My parents, two practical middle class people, spoke of things like college and careers, when all I wanted to do was write. My father had often explained to me the fate of those who don't attend college. He told me that I'd have to work too many hours for not enough money. I didn't believe him. My father passed away when I was nineteen. Shortly after, I submitted a story to Asimov's SF. Until last year, that was my only rejection slip. I recently found the story and read it. I was mortified. It was really bad. I never attended college.

The funny thing is, my father was as big a science fiction fan as I. He should have understood my dream. He should have encouraged it. I know that he was only looking out for my best interest, but his long talks about financial security had turned me from the path I desired most.

For a time, my dreams of writing were lost in a world of practicality. After all, a man has to support himself. I started as a salesman in a New York based chain of electronic stores and worked my way into middle management. I did well for myself, until the company began a downward spiral from which it never recovered. After a brief stop at another well-known chain, I ended up working in a local computer store, which I now manage.

I've now worked in retail for fifteen years and during that time I've found that I can make a living, but I also now know that I can never consider it a career. Retail is and will always be just a job.

I never stopped writing. Notebooks full of stories that would never be read and even a novel that I wrote in high school, filled the shelves of my den (and later a box in my closet), but the dream was dead. Or so I thought.

In 1995, on June 14th, Roger Zelazny passed away. It was months before I heard the news and then another before I fully understood it. There would never be another Zelazny book. Never again would I be transported to Amber. I had lost my best friend, without ever having written him a letter. For several months, I sank into a deep depression.

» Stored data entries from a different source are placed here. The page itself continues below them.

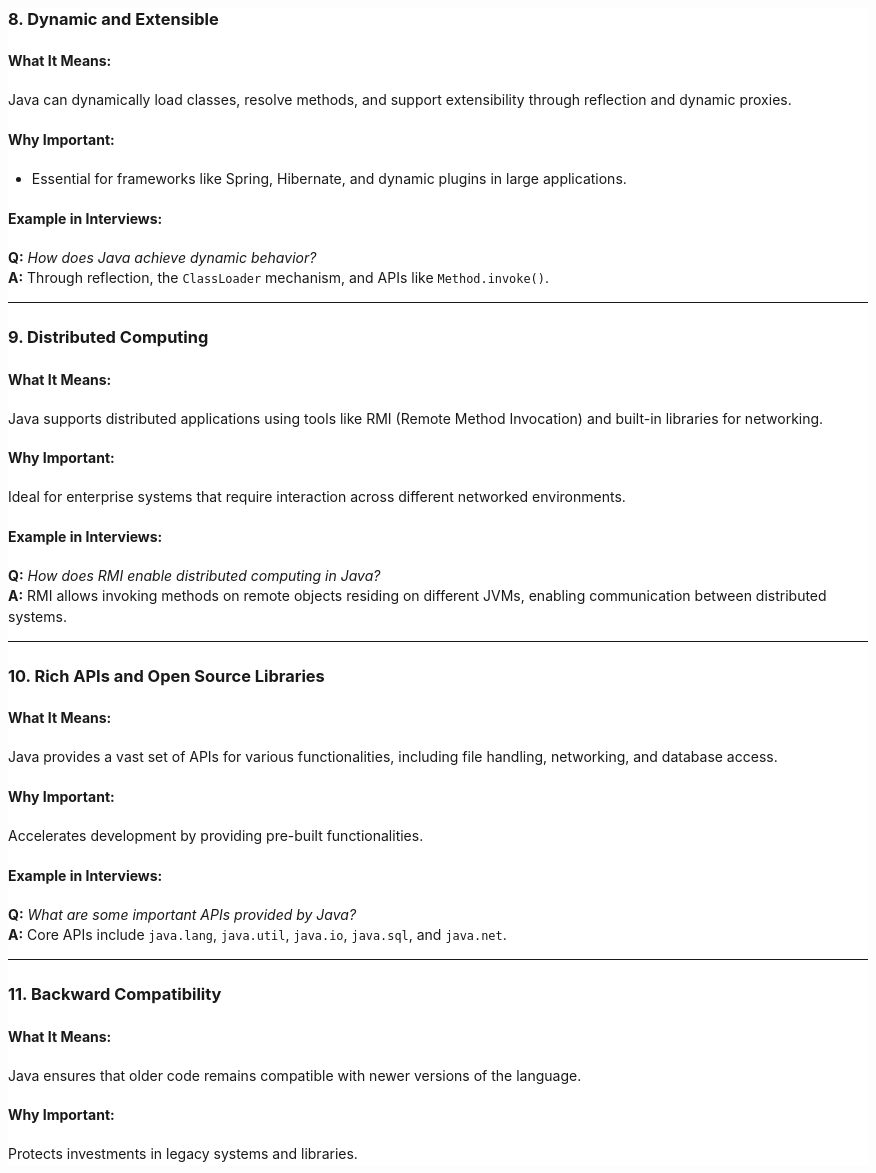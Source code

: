 ### **8. Dynamic and Extensible**
#### **What It Means:**  
Java can dynamically load classes, resolve methods, and support extensibility through reflection and dynamic proxies.

#### **Why Important:**  
- Essential for frameworks like Spring, Hibernate, and dynamic plugins in large applications.

#### **Example in Interviews:**  
**Q:** *How does Java achieve dynamic behavior?*  
**A:** Through reflection, the `ClassLoader` mechanism, and APIs like `Method.invoke()`.

---

### **9. Distributed Computing**
#### **What It Means:**  
Java supports distributed applications using tools like RMI (Remote Method Invocation) and built-in libraries for networking.

#### **Why Important:**  
Ideal for enterprise systems that require interaction across different networked environments.

#### **Example in Interviews:**  
**Q:** *How does RMI enable distributed computing in Java?*  
**A:** RMI allows invoking methods on remote objects residing on different JVMs, enabling communication between distributed systems.

---

### **10. Rich APIs and Open Source Libraries**
#### **What It Means:**  
Java provides a vast set of APIs for various functionalities, including file handling, networking, and database access.

#### **Why Important:**  
Accelerates development by providing pre-built functionalities.

#### **Example in Interviews:**  
**Q:** *What are some important APIs provided by Java?*  
**A:** Core APIs include `java.lang`, `java.util`, `java.io`, `java.sql`, and `java.net`.

---

### **11. Backward Compatibility**
#### **What It Means:**  
Java ensures that older code remains compatible with newer versions of the language.

#### **Why Important:**  
Protects investments in legacy systems and libraries.
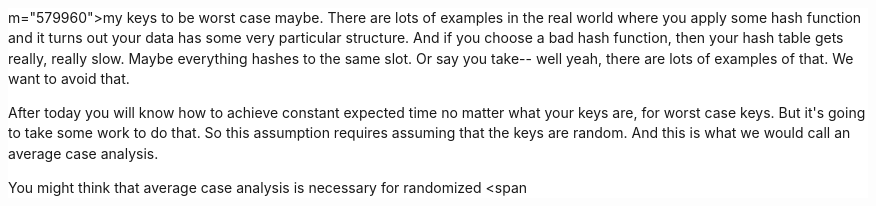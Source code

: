   m="579960">my</span> <span m="580070">keys</span> <span m="580370">to</span>
  <span m="580470">be</span> <span m="580620">worst</span> <span
  m="580940">case</span> <span m="583000">maybe.</span> <span
  m="584190">There</span> <span m="584370">are</span> <span
  m="584530">lots</span> <span m="584810">of</span> <span
  m="584850">examples</span> <span m="585430">in</span> <span
  m="586300">the</span> <span m="586410">real</span> <span
  m="586650">world</span> <span m="587060">where</span> <span
  m="587810">you</span> <span m="587950">apply</span> <span
  m="588190">some</span> <span m="588350">hash</span> <span
  m="588600">function</span> <span m="589000">and it</span> <span
  m="589240">turns out</span> <span m="589330">your</span> <span
  m="589450">data</span> <span m="589710">has</span> <span
  m="589970">some</span> <span m="590010">very</span> <span
  m="590270">particular</span> <span m="590750">structure.</span> <span
  m="591660">And</span> <span m="591910">if</span> <span m="592000">you</span>
  <span m="592100">choose</span> <span m="592320">a</span> <span
  m="592380">bad</span> <span m="592600">hash</span> <span
  m="592850">function,</span> <span m="593260">then</span> <span
  m="594610">your</span> <span m="594890">hash</span> <span
  m="595110">table</span> <span m="595380">gets</span> <span
  m="595530">really,</span> <span m="595870">really</span> <span
  m="595990">slow.</span> <span m="596350">Maybe</span> <span
  m="596480">everything</span> <span m="596880">hashes</span> <span
  m="597250">to</span> <span m="597330">the</span> <span m="597450">same</span>
  <span m="597700">slot.</span> <span m="600250">Or</span> <span
  m="600740">say</span> <span m="600980">you</span> <span
  m="601110">take--</span> <span m="601930">well</span> <span
  m="602390">yeah,</span> <span m="602590">there</span> <span
  m="602920">are</span> <span m="602960">lots</span> <span m="603230">of</span>
  <span m="603270">examples</span> <span m="603660">of</span> <span
  m="603710">that.</span> <span m="605440">We</span> <span
  m="605550">want</span> <span m="605720">to</span> <span
  m="605770">avoid</span> <span m="606090">that.</span></p><p><span
  m="606360">After</span> <span m="606710">today</span> <span
  m="607150">you</span> <span m="607300">will</span> <span
  m="607450">know</span> <span m="608150">how</span> <span m="608420">to</span>
  <span m="608560">achieve</span> <span m="609650">constant</span> <span
  m="609950">expected</span> <span m="610390">time</span> <span
  m="610650">no</span> <span m="610750">matter</span> <span
  m="611070">what</span> <span m="611290">your</span> <span
  m="611420">keys</span> <span m="611770">are,</span> <span
  m="612110">for</span> <span m="612260">worst</span> <span
  m="612540">case</span> <span m="612790">keys.</span> <span
  m="614580">But</span> <span m="614720">it's</span> <span
  m="614910">going</span> <span m="615020">to</span> <span
  m="615100">take</span> <span m="615290">some</span> <span
  m="615460">work</span> <span m="615660">to</span> <span m="615770">do</span>
  <span m="615930">that.</span> <span m="618140">So</span> <span
  m="618310">this</span> <span m="618530">assumption</span> <span
  m="619220">requires</span> <span m="625540">assuming</span> <span
  m="626080">that</span> <span m="626290">the</span> <span
  m="626390">keys</span> <span m="627420">are</span> <span
  m="627600">random.</span> <span m="632460">And</span> <span
  m="632620">this</span> <span m="632760">is</span> <span m="632880">what</span>
  <span m="633040">we</span> <span m="633170">would</span> <span
  m="633290">call</span> <span m="633590">an</span> <span
  m="633730">average</span> <span m="634160">case</span> <span
  m="634430">analysis.</span></p><p><span m="641390">You</span> <span
  m="641540">might</span> <span m="641780">think</span> <span
  m="641970">that</span> <span m="642100">average</span> <span
  m="642390">case</span> <span m="642590">analysis</span> <span
  m="643010">is</span> <span m="643170">necessary</span> <span
  m="644370">for</span> <span m="644880">randomized</span> <span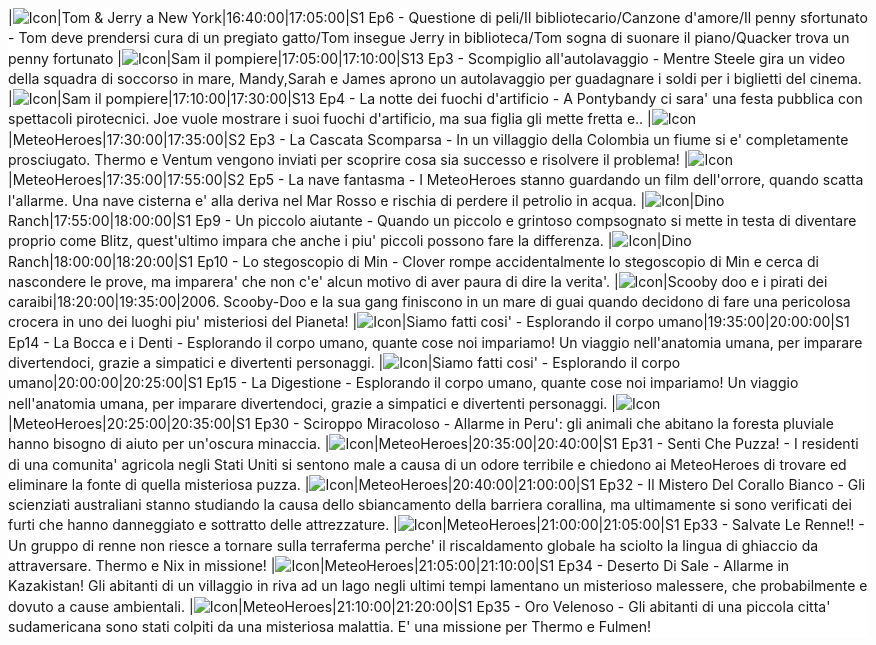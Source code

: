 |![Icon](https://guidatv.sky.it/uuid/d8f53c21-e2f5-4720-aa49-5d811120f5c0/cover?md5ChecksumParam=5a46cd1c49541809e7c77fa7dceed758)|Tom &amp; Jerry a New York|16:40:00|17:05:00|S1 Ep6 - Questione di peli/Il bibliotecario/Canzone d&#039;amore/Il penny sfortunato - Tom deve prendersi cura di un pregiato gatto/Tom insegue Jerry in biblioteca/Tom sogna di suonare il piano/Quacker trova un penny fortunato
|![Icon](https://guidatv.sky.it/uuid/03196219-6dc9-4140-8542-28b03860f5de/cover?md5ChecksumParam=55013a72ce37e9aeb28f4c7615658025)|Sam il pompiere|17:05:00|17:10:00|S13 Ep3 - Scompiglio all&#039;autolavaggio - Mentre Steele gira un video della squadra di soccorso in mare, Mandy,Sarah e James aprono un autolavaggio per guadagnare i soldi per i biglietti del cinema.
|![Icon](https://guidatv.sky.it/uuid/05dd82ed-453a-4192-b3c4-0c991a1be643/cover?md5ChecksumParam=55013a72ce37e9aeb28f4c7615658025)|Sam il pompiere|17:10:00|17:30:00|S13 Ep4 - La notte dei fuochi d&#039;artificio - A Pontybandy ci sara&#039; una festa pubblica con spettacoli pirotecnici. Joe vuole mostrare i suoi fuochi d&#039;artificio, ma sua figlia gli mette fretta e..
|![Icon](https://guidatv.sky.it/uuid/6a6677bb-eeec-4d7d-8938-9c1b0bcfbe20/cover?md5ChecksumParam=73b87d0e80f57573c62c18c4a2b05365)|MeteoHeroes|17:30:00|17:35:00|S2 Ep3 - La Cascata Scomparsa - In un villaggio della Colombia un fiume si e&#039; completamente prosciugato. Thermo e Ventum vengono inviati per scoprire cosa sia successo e risolvere il problema!
|![Icon](https://guidatv.sky.it/uuid/20b2eed5-039f-4dcc-8d69-b6752e892ffb/cover?md5ChecksumParam=73b87d0e80f57573c62c18c4a2b05365)|MeteoHeroes|17:35:00|17:55:00|S2 Ep5 - La nave fantasma - I MeteoHeroes stanno guardando un film dell&#039;orrore, quando scatta l&#039;allarme. Una nave cisterna e&#039; alla deriva nel Mar Rosso e rischia di perdere il petrolio in acqua.
|![Icon](https://guidatv.sky.it/uuid/2e5e29c9-2162-4968-9632-03172f5fe74e/cover?md5ChecksumParam=ea0c573dad12db0584647fc6f56f8c97)|Dino Ranch|17:55:00|18:00:00|S1 Ep9 - Un piccolo aiutante - Quando un piccolo e grintoso compsognato si mette in testa di diventare proprio come Blitz, quest&#039;ultimo impara che anche i piu&#039; piccoli possono fare la differenza.
|![Icon](https://guidatv.sky.it/uuid/b0a884ce-fdab-4337-81e4-ea90aa78049a/cover?md5ChecksumParam=ea0c573dad12db0584647fc6f56f8c97)|Dino Ranch|18:00:00|18:20:00|S1 Ep10 - Lo stegoscopio di Min - Clover rompe accidentalmente lo stegoscopio di Min e cerca di nascondere le prove, ma imparera&#039; che non c&#039;e&#039; alcun motivo di aver paura di dire la verita&#039;.
|![Icon](https://guidatv.sky.it/uuid/5c4267dd-36d4-49b1-92d5-d62b7892c670/cover?md5ChecksumParam=379659f8839b683c148b11b7f37ef648)|Scooby doo e i pirati dei caraibi|18:20:00|19:35:00|2006. Scooby-Doo e la sua gang finiscono in un mare di guai quando decidono di fare una pericolosa crocera in uno dei luoghi piu&#039; misteriosi del Pianeta!
|![Icon](https://guidatv.sky.it/uuid/1bd954bf-3f0c-46ca-8a0f-3a49197aa72f/cover?md5ChecksumParam=b6fdf5552cd2225243147a4fd78a019e)|Siamo fatti cosi&#039; - Esplorando il corpo umano|19:35:00|20:00:00|S1 Ep14 - La Bocca e i Denti - Esplorando il corpo umano, quante cose noi impariamo! Un viaggio nell&#039;anatomia umana, per imparare divertendoci, grazie a simpatici e divertenti personaggi.
|![Icon](https://guidatv.sky.it/uuid/5f6bc6ff-7597-4f45-b16c-34eb902de6c4/cover?md5ChecksumParam=b6fdf5552cd2225243147a4fd78a019e)|Siamo fatti cosi&#039; - Esplorando il corpo umano|20:00:00|20:25:00|S1 Ep15 - La Digestione - Esplorando il corpo umano, quante cose noi impariamo! Un viaggio nell&#039;anatomia umana, per imparare divertendoci, grazie a simpatici e divertenti personaggi.
|![Icon](https://guidatv.sky.it/uuid/33dce86d-2487-4e5d-a58f-b3088d40b3b5/cover?md5ChecksumParam=cd528722981206184006728dc984ed72)|MeteoHeroes|20:25:00|20:35:00|S1 Ep30 - Sciroppo Miracoloso - Allarme in Peru&#039;: gli animali che abitano la foresta pluviale hanno bisogno di aiuto per un&#039;oscura minaccia.
|![Icon](https://guidatv.sky.it/uuid/1435775c-b470-4fca-ba3d-c36be34d267f/cover?md5ChecksumParam=cd528722981206184006728dc984ed72)|MeteoHeroes|20:35:00|20:40:00|S1 Ep31 - Senti Che Puzza! - I residenti di una comunita&#039; agricola negli Stati Uniti si sentono male a causa di un odore terribile e chiedono ai MeteoHeroes di trovare ed eliminare la fonte di quella misteriosa puzza.
|![Icon](https://guidatv.sky.it/uuid/2e20d5b4-50c9-48d6-a20e-589a68cb0093/cover?md5ChecksumParam=cd528722981206184006728dc984ed72)|MeteoHeroes|20:40:00|21:00:00|S1 Ep32 - Il Mistero Del Corallo Bianco - Gli scienziati australiani stanno studiando la causa dello sbiancamento della barriera corallina, ma ultimamente si sono verificati dei furti che hanno danneggiato e sottratto delle attrezzature.
|![Icon](https://guidatv.sky.it/uuid/85c34443-be25-4c07-8f93-5d8dcd811c8d/cover?md5ChecksumParam=cd528722981206184006728dc984ed72)|MeteoHeroes|21:00:00|21:05:00|S1 Ep33 - Salvate Le Renne!! - Un gruppo di renne non riesce a tornare sulla terraferma perche&#039; il riscaldamento globale ha sciolto la lingua di ghiaccio da attraversare. Thermo e Nix in missione!
|![Icon](https://guidatv.sky.it/uuid/fc10f310-bf15-450b-9ad5-df8ac3086ae6/cover?md5ChecksumParam=cd528722981206184006728dc984ed72)|MeteoHeroes|21:05:00|21:10:00|S1 Ep34 - Deserto Di Sale - Allarme in Kazakistan! Gli abitanti di un villaggio in riva ad un lago negli ultimi tempi lamentano un misterioso malessere, che probabilmente e dovuto a cause ambientali.
|![Icon](https://guidatv.sky.it/uuid/bd0cdaf8-843d-4ede-bd3a-0fed4eca3e69/cover?md5ChecksumParam=cd528722981206184006728dc984ed72)|MeteoHeroes|21:10:00|21:20:00|S1 Ep35 - Oro Velenoso - Gli abitanti di una piccola citta&#039; sudamericana sono stati colpiti da una misteriosa malattia. E&#039; una missione per Thermo e Fulmen!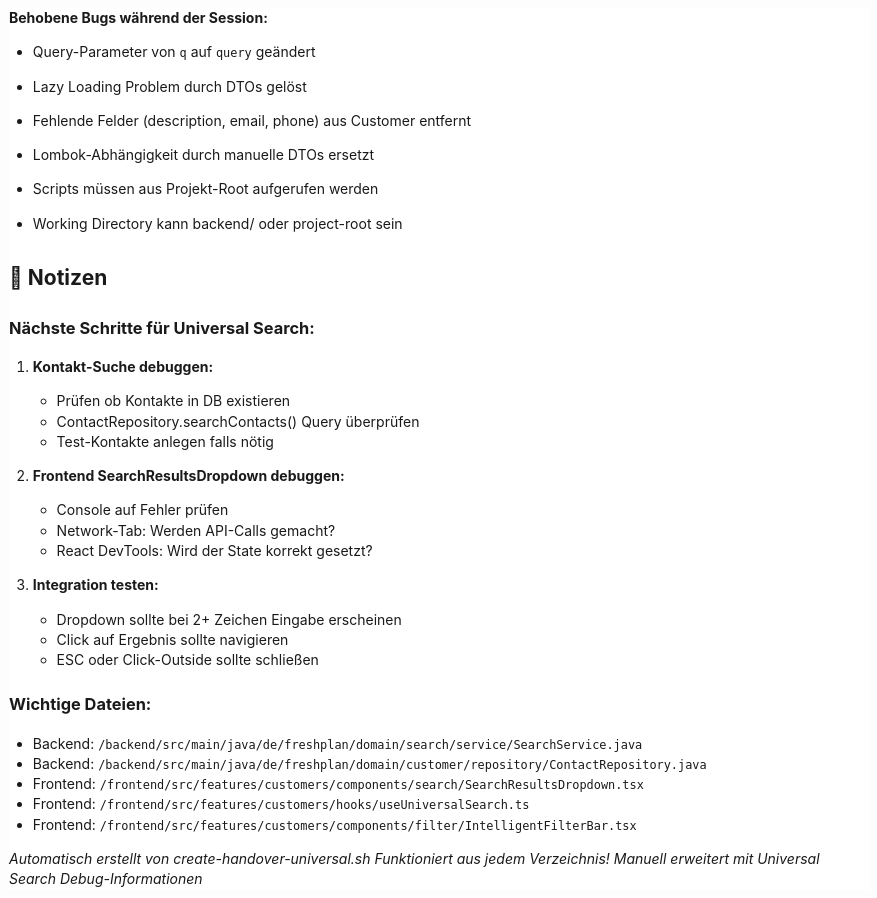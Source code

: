 **Behobene Bugs während der Session:**
- Query-Parameter von `q` auf `query` geändert
- Lazy Loading Problem durch DTOs gelöst
- Fehlende Felder (description, email, phone) aus Customer entfernt
- Lombok-Abhängigkeit durch manuelle DTOs ersetzt

- Scripts müssen aus Projekt-Root aufgerufen werden
- Working Directory kann backend/ oder project-root sein

## 📝 Notizen

### Nächste Schritte für Universal Search:

1. **Kontakt-Suche debuggen:**
   - Prüfen ob Kontakte in DB existieren
   - ContactRepository.searchContacts() Query überprüfen
   - Test-Kontakte anlegen falls nötig

2. **Frontend SearchResultsDropdown debuggen:**
   - Console auf Fehler prüfen
   - Network-Tab: Werden API-Calls gemacht?
   - React DevTools: Wird der State korrekt gesetzt?

3. **Integration testen:**
   - Dropdown sollte bei 2+ Zeichen Eingabe erscheinen
   - Click auf Ergebnis sollte navigieren
   - ESC oder Click-Outside sollte schließen

### Wichtige Dateien:
- Backend: `/backend/src/main/java/de/freshplan/domain/search/service/SearchService.java`
- Backend: `/backend/src/main/java/de/freshplan/domain/customer/repository/ContactRepository.java`
- Frontend: `/frontend/src/features/customers/components/search/SearchResultsDropdown.tsx`
- Frontend: `/frontend/src/features/customers/hooks/useUniversalSearch.ts`
- Frontend: `/frontend/src/features/customers/components/filter/IntelligentFilterBar.tsx`

_Automatisch erstellt von create-handover-universal.sh_
_Funktioniert aus jedem Verzeichnis!_
_Manuell erweitert mit Universal Search Debug-Informationen_

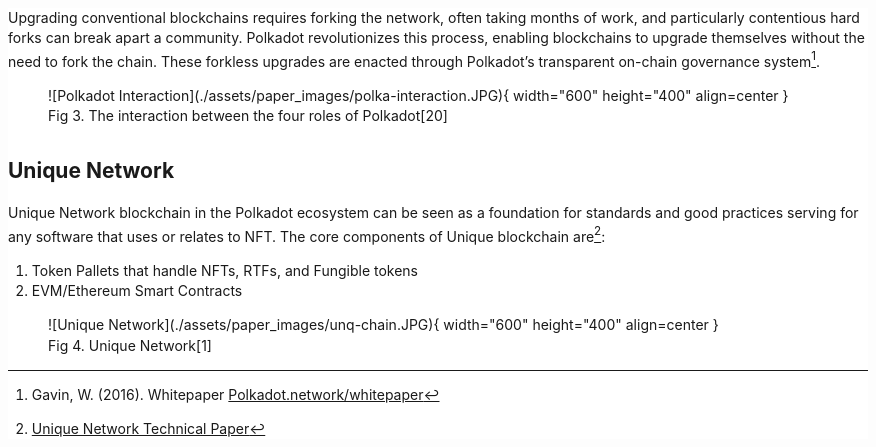 Upgrading conventional blockchains requires forking the network, often taking months of work, and particularly contentious hard forks can break apart a community. Polkadot revolutionizes this process, enabling blockchains to upgrade themselves without
the need to fork the chain. These forkless upgrades are enacted through Polkadot’s transparent on-chain governance system[^20].

<figure markdown>
![Polkadot Interaction](./assets/paper_images/polka-interaction.JPG){ width="600" height="400" align=center }
<figcaption>Fig 3. The interaction between the four roles of Polkadot[20]</figcaption>
</figure>


## Unique Network
Unique Network blockchain in the Polkadot ecosystem can be seen as a foundation for standards and good practices serving for any software that uses or relates to NFT. The core components of Unique blockchain are[^1]:

1.  Token Pallets that handle NFTs, RTFs, and Fungible tokens
2.  EVM/Ethereum Smart Contracts

<figure markdown>
![Unique Network](./assets/paper_images/unq-chain.JPG){ width="600" height="400" align=center }
<figcaption>Fig 4. Unique Network[1]</figcaption>
</figure>


[^1]: [Unique Network Technical Paper](https://github.com/UniqueNetwork/techpaper)
[^2]: Unchained Music. (n.d.). Unchainedmusic.Io. Retrieved June 5, 2023, from https://unchainedmusic.io/
[^3]: [Brother Music Platform Token Whitepaper](https://bmpbrave.com/BMP%20WhitePaper_ENG.pdf)
[^4]: Invest in music. (n.d.). Royal.Io. Retrieved June 5, 2023, from https://royal.io/
[^5]: OriginTrail Parachain — Bringing real world assets/paper_images to Polkadot. (n.d.). Origintrail.Io. Retrieved May 30, 2023, from https://parachain.origintrail.io/whitepaper
[^6]: [Visa NFT Whitepaper](https://usa.visa.com/content/dam/VCOM/regional/na/us/Solutions/documents/visa-nft-whitepaper.pdf)
[^7]: [EIP-4337](https://eips.ethereum.org/EIPS/eip-4337)
[^8]: [Smart Contracts: 12 Use Cases for Business & Beyond](https://github.com/bellaj/Blockchain/blob/master/Smart%20Contracts%20-%2012%20Use%20Cases%20for%20Business%20and%20Beyond%20-%20Chamber%20of%20Digital%20Commerce.pdf)
[^9]: Martin, S., Szekely, B., & Allemang, D. (n.d.). The Rise of the Knowledge Graph. O’Reilly Media.
[^10]: Hewa, T. M., Hu, Y., Liyanage, M., Kanhare, S. S., & Ylianttila, M. (2021). Survey on blockchain-based smart contracts: Technical aspects and future research. IEEE Access: Practical Innovations, Open Solutions, 9, 87643–87662. https://doi.org/gn8f8x
[^11]: Choi, K. (2021). Bimodal music subject classification via context-dependent language models. In Diversity, Divergence, Dialogue (pp. 68–77). Springer International Publishing. https://doi.org/kcnq
[^12]: Fergencs, T., & Meier, F. (2021). Engagement and usability of conversational search – A study of a medical resource center chatbot. In Diversity, Divergence, Dialogue (pp. 328–345). Springer International Publishing. https://doi.org/kcns
[^13]: Graus, M. P., & Ferwerda, B. (2021). The moderating effect of active engagement on appreciation of popularity in song recommendations. In Diversity, Divergence, Dialogue (pp. 364–374). Springer International Publishing. https://doi.org/gjjm7z
[^14]: Lam, L., & Seidel, M.-D. L. (2020). Hypergrowth exit mindset: Destroying societal wellbeing through venture capital biased social construction of value. Journal of Management Inquiry, 29(4), 471–474. https://doi.org/ghf56f
[^15]: Li, X., Wang, Z., Leung, V. C. M., Ji, H., Liu, Y., & Zhang, H. (2022). Blockchain-empowered data-driven networks: A survey and outlook. ACM Computing Surveys, 54(3), 1–38. https://doi.org/kcn9
[^16]: Belchior, R., Vasconcelos, A., Guerreiro, S., & Correia, M. (2020). A survey on blockchain interoperability: Past, present, and future trends. https://doi.org/kcpp
[^17]: Sunray, E. (2021). Sounds of science: Copyright infringement in AI music generator outputs. Catholic University Journal of Law and Technology, 29(2), 185–218. https://scholarship.law.edu/jlt/vol29/iss2/9/
[^18]: AI-generated music and copyright. (n.d.). Clifford Chance. Retrieved May 30, 2023, from https://www.cliffordchance.com/insights/resources/blogs/talking-tech/en/articles/2023/04/ai-generated-music-and-copyright.html
[^19]: van Pelt, R., Jansen, S., Baars, D., & Overbeek, S. (2021). Defining blockchain governance: A framework for analysis and comparison. Information Systems Management, 38(1), 21–41. https://doi.org/gm2m6b
[^20]: Gavin, W. (2016). Whitepaper [Polkadot.network/whitepaper](https://polkadot.network/whitepaper/)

It was at this point that I returned to writing. I rewrote the novel from high school and wrote a sequel for it. I even started the third book of the trilogy. I had visions of stardom. I still never submitted a piece of work, but at least I was back on track.

They say good things comes in threes. And it was three deaths that placed me where I am today. The death of my father, of my favorite author and finally just this year, the death of Dr. Josh Miller, who might have destroyed my life, had he survived.

Josh was a friend of mine. He was a brilliant physicist who had invented a new algorithm for voice recognition, many times faster than anything that existed at the time. He patented it and started a company called Productivity Inc. He wanted to hire me. Strangely enough, he was also a science fiction fan.

Josh was, in my deranged mind, my ticket out of retail. It didn't matter that I would have eventually been just as unhappy in my new circumstance. In my mind, Josh Miller was my fairy godfather.

Then, just when it looked as if I would finally leave retail behind, my benefactor developed a brain tumor. He passed away in June of 1998. Once again, I didn't find out until months later.

When the Productivity Inc. deal fell through, I could stand it no longer. It almost seemed as if everyone that could have made a difference in my life was taken from me at the most crucial moment imaginable. Yet each of these deaths further propelled me along the path which I now trod.

With the death of my father, I had lost my freedom. I had no real choice but to work. In spite of myself, I learned responsibility. After the death of Zelazny, I found myself once again writing. Someone had to replace the Master, why shouldn't it be me? And after Josh Miller disappeared from my life, I started to submit. It doesn't matter how many people you bury in one place, grass will still grow on their graves. Somehow, life has a way of coming through.

I am now a published author. I have sold articles, short stories, an anthology and even a poem. I am currently rewriting the novel that I started in high school. Perhaps, if I work hard enough, if I push myself to the limit, I might finally make it out of retail and begin living the dream that I'd had as a teenager.

When I was younger, science fiction saved my life. Now perhaps it will save my life again.